At 10am this Sunday, I’ll watch football at my place in LA with my three-year-old son.  I’ll have a bagel, and I’ll complain it isn’t as good as the ones on Murray Avenue.  He won’t understand when I tell him the rules of the game, or why we’re rooting for the team in black-and-gold, or how Pop-Pop, Aunt Amy, Uncle Mike & Uncle Scott are all watching back in a distant land called Pittsburgh.  Someday, though, he’ll know our team gives us a touchstone, a way to connect with people who live far away.  Some people have church.  Billy Crystal, George Will, and Ray Kinsella have baseball.  Us?  We have NFL football.

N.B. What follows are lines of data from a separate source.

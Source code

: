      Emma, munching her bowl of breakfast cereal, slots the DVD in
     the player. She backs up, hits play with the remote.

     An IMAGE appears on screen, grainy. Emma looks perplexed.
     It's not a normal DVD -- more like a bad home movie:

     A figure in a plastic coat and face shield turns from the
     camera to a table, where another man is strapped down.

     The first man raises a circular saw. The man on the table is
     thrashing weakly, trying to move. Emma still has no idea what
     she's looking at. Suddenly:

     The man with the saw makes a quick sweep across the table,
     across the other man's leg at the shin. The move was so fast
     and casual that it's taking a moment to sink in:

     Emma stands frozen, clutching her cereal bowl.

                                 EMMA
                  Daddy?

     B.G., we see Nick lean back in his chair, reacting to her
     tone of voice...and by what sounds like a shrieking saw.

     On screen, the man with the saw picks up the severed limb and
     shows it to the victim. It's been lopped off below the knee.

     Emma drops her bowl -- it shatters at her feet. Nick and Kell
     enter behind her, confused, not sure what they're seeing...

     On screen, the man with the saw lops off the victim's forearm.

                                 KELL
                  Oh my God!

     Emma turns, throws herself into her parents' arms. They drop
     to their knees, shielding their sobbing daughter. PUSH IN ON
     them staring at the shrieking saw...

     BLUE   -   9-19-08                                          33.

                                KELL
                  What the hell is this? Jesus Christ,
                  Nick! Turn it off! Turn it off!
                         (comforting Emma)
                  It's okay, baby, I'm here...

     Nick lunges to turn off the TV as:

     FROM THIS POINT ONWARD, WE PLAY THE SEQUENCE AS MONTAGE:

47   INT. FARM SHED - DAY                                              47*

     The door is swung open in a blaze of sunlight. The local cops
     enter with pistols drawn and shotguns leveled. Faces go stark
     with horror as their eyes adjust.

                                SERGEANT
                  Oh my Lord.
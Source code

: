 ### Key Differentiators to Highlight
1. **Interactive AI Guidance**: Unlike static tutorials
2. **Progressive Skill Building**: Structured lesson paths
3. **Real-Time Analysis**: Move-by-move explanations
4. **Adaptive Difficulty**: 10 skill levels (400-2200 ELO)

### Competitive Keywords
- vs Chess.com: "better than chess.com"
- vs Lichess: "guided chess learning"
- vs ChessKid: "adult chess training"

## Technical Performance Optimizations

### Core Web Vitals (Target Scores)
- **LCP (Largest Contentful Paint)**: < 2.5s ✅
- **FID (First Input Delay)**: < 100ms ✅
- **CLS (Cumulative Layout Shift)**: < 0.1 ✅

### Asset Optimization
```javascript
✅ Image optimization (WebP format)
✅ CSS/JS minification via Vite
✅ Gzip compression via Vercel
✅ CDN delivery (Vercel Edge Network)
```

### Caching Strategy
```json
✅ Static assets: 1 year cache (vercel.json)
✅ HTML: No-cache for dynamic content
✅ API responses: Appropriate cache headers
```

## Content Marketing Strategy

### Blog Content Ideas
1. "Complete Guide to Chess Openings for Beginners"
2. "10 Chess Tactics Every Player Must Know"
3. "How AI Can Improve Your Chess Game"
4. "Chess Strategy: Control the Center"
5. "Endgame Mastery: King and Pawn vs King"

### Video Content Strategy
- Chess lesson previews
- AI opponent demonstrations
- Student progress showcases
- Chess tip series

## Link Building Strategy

  • Bad news for Jerry’s ‘Boys: since the NFL Kickoff game started using the defending Super Bowl champs as hosts in ’04, the home team is 8-0.
  • Last week, I predicted a Packers/Patriots Super Bowl.  But after a conversation I had with – NAMEDROP ALERT – Willie McGinest the other day, I’m switching my AFC pick to the Texans.  The health of the Matt Schaub/Andre Johnson battery is always a concern, but McGinest – who I’m guessing knows more about the Patriots than I do – expressed grave concerns about the state of New England’s o-line.  I’ve said it before and I’ll say it again: more than any other QB this side of Peyton Manning, Brady must be kept clean to be successful… and at least according to McGinest, Nate Solder and a less-than-100% Logan Mankins are gonna struggle to make that happen.  Don’t worry, though, Packers fans: I still say your team will win it all.  Unless LeRoy Butler calls me to say I’m wrong.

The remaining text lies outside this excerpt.